Dicono di noi siciliani che amiamo fare le cose lentamente senza troppa fretta, ma allora non eri siciliano. Angelo, te ne sei andato troppo in fretta. Talmente in fretta che non mi hai nemmeno salutato. E un siciliano al saluto ci tiene. A distanza di quasi cinque mesi ricordo l'ultimo tuo messaggio, dopo aver ricevuto un mio pezzo per A Sud’Europa, diceva: "Grazie sempre, alla prossima. Salutoni alla signora". Ma "alla prossima" non doveva essere quello che è stato.
"Vivi veloce, muori giovane e...." diceva John Belushi e tu lo ha ascoltato alla lettera, ma Belushi non era siciliano, tu sì.
Non mi va di dire che non è cambiato niente e che tutto prima o poi passerà.
Oggi mi manchi tantissimo e il vuoto che hai lasciato nessuno lo potrà colmare.
Gustave Flaubert diceva: “Un amico che muore, è qualcosa di te che muore”. Aveva ragione. Qualcosa in me è morto. Certo restano i ricordi e con quelli ora convivo. Tanti ricordi.
Al Giornale firmammo assieme, lo stesso giorno, la lettera di assunzione.

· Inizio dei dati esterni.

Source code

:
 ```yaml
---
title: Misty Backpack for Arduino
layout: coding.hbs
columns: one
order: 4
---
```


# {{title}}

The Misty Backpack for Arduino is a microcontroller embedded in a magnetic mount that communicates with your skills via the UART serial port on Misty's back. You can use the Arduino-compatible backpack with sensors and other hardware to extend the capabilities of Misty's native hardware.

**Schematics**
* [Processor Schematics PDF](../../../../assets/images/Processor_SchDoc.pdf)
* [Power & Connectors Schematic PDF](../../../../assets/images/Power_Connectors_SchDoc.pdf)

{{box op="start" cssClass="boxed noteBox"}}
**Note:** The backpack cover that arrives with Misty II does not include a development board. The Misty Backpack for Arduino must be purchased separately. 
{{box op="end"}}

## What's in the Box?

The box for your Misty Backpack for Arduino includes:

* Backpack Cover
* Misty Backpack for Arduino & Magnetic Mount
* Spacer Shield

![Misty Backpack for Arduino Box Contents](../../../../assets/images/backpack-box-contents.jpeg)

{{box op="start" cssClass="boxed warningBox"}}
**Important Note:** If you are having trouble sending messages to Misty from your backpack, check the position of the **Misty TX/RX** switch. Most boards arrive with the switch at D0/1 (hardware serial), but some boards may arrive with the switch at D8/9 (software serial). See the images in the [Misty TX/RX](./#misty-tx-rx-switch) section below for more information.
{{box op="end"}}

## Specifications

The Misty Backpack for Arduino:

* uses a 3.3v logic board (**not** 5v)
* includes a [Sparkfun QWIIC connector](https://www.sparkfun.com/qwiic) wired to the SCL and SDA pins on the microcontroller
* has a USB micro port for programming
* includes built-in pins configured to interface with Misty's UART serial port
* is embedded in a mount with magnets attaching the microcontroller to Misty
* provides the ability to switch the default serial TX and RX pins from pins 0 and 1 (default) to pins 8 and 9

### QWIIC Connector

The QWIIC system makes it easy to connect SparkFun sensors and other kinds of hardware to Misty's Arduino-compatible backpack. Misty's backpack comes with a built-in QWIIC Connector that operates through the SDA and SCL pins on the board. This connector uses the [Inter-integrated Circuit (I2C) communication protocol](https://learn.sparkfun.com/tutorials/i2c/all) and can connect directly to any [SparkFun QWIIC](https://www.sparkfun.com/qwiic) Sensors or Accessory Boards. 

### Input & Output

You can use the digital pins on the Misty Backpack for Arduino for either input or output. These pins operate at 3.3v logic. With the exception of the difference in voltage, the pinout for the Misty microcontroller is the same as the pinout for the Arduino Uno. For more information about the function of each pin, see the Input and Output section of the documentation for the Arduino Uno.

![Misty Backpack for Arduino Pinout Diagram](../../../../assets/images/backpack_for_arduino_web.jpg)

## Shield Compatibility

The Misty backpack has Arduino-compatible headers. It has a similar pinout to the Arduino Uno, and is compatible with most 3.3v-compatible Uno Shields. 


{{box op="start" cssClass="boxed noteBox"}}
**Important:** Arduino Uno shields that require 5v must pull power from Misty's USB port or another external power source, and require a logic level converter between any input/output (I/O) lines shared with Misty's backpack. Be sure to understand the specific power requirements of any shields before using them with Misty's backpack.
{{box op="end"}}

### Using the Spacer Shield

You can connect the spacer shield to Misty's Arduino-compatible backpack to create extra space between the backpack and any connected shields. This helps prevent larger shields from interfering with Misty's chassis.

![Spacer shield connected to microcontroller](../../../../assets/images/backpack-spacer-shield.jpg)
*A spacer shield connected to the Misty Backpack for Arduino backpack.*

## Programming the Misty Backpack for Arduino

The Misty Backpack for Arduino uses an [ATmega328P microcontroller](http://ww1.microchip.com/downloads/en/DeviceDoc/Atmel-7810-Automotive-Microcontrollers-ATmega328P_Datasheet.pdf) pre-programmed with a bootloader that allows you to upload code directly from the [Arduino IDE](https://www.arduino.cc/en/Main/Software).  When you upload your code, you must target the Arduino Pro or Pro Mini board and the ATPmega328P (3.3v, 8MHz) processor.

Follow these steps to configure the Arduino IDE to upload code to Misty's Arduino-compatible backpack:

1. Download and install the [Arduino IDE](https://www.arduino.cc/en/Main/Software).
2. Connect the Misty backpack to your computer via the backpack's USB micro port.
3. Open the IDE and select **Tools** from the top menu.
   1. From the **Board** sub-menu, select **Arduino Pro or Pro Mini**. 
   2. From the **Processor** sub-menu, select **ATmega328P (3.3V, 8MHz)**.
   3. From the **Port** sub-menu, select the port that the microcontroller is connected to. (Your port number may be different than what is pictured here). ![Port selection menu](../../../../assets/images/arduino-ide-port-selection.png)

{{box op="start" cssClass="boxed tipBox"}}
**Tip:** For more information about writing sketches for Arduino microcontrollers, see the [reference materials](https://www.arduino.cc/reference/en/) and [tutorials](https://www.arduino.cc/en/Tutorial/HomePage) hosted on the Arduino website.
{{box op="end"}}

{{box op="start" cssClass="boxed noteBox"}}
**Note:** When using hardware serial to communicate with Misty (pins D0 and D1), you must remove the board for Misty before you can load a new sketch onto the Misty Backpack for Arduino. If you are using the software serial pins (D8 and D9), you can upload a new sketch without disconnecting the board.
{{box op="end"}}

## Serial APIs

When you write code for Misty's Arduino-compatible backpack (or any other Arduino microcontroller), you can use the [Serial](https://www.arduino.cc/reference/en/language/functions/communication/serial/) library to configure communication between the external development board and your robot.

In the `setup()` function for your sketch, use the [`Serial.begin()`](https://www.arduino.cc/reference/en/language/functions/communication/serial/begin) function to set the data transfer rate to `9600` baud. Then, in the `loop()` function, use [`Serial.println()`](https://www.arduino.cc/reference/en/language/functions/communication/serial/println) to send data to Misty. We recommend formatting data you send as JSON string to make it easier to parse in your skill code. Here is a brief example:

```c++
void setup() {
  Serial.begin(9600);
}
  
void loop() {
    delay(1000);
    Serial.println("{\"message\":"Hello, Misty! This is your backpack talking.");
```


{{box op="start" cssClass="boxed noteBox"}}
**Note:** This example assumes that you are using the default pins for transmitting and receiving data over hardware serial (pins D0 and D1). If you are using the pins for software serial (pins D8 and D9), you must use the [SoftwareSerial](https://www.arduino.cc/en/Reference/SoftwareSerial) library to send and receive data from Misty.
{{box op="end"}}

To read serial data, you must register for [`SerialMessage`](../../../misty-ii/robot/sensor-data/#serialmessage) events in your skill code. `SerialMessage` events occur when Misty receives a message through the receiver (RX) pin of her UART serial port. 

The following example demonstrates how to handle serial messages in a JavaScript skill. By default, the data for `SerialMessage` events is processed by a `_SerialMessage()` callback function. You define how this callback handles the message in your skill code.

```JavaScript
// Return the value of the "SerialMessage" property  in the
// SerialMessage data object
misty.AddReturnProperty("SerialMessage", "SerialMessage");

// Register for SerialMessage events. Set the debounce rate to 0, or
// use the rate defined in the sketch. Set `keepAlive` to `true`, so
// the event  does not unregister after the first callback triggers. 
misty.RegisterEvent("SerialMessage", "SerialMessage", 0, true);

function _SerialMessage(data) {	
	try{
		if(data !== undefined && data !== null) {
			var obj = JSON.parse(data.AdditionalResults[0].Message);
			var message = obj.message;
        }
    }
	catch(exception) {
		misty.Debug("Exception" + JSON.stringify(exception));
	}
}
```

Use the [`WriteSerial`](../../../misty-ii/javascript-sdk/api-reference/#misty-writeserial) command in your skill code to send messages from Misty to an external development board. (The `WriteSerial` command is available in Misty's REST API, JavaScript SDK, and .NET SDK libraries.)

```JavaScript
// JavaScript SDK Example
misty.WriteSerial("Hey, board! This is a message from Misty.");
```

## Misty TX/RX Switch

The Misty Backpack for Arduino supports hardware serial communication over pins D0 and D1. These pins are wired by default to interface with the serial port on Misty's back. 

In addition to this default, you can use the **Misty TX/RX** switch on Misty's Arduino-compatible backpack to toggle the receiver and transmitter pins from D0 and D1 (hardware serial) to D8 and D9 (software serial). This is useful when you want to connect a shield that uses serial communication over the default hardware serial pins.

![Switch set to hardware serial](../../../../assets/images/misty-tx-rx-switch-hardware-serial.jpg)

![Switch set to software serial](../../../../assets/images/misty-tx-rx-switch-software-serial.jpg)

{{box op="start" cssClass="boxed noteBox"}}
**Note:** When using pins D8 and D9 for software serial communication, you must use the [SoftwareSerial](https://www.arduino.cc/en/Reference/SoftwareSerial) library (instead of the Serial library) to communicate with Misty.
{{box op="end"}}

Oltre trent'anni fa. E come non ricordare il lavoro mattutino interrotto per andare alla Kalsa. Bastava uno sguardo e già eravamo sulle scale, direzione pane e panelle. Anche lì avevi fretta. Io per mangiare la mafalda imbottita ci impiegavo un bel po’, tu in tre bocconi finivi. Mi giravo e ti vedevo che accartocciavi il foglio di cartapaglia che avvolgeva il panino e lo gettavi nel cestino.
E anche quando dal Giornale di Sicilia mi hanno trasferito a Caltanissetta non mancava la telefonata mattutina. Allo stesso orario della pausa palermitana. “Lo sapevo che eri lì” mi dicevi e partiva la risata alla mia risposta “Anche io lo so che sei li”. Appuntamenti quotidiani per non dirci nulla o tanto. Volevamo solo sentirci, ci bastava.
Ti conoscevo da anni, da una vita.
E sapevo quando potevo parlare e quando dovevo stare zitto. Sapevo che quando mi rispondevi “È urgente?" ad una mia telefonata, non potevi o volevi parlare e allora chiudevo, ti avrei richiamato.
Oscar Wilde diceva che "certi uomini migliorano il mondo solamente lasciandolo" e tu lo hai peggiorato di molto andandotene. Tu eri l'amico che dava senza mai chiedere.
Mi hai dato tanto. Spero, me lo auguro, di averti dato qualcosa anch'io.
In molti sono stati sconvolti dalla tua morte e ancora oggi il nome di Angelo Meli non passa inosservato, anzi.
Vengo spesso a trovarti dove ora riposi, a Canicattì, per avere l'illusione di potere scambiare quattro chiacchiere come abbiamo fatto per decenni. Prima di andarmene da quel luogo chiudo gli occhi e ti rivedo, ma so che ora stai camminando accanto alla mia nostalgia.